# WHAT NEEDS TO BE DONE
In the listing below, how many lines include "including"? Give the number and no other text.

# GIVEN RECORDS

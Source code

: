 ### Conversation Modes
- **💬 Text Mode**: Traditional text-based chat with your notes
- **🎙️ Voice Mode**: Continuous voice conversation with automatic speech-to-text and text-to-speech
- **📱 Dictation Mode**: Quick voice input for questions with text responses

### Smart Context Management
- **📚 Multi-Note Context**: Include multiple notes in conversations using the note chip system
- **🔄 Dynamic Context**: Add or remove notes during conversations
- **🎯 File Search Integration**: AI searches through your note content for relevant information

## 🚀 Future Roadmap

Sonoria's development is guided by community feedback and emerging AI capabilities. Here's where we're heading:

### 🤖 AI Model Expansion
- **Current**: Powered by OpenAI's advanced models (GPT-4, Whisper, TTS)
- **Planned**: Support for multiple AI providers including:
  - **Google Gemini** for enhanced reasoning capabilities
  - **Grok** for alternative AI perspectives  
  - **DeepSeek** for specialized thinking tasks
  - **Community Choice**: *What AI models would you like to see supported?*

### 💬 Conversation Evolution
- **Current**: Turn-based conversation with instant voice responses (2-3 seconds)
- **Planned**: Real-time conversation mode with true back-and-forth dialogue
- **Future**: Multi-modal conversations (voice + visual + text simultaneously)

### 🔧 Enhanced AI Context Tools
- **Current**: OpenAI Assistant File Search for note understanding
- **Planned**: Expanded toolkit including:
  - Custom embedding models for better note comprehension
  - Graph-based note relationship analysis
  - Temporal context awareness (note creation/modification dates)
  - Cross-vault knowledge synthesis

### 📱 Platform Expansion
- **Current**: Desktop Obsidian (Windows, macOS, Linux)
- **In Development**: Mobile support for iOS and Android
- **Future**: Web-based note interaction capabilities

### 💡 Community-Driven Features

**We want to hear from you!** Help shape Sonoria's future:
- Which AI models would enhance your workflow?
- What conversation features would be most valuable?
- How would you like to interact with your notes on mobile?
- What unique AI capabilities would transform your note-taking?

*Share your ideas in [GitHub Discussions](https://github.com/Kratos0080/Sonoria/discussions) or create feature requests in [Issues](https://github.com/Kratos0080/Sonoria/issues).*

# RESPONSE AREA
2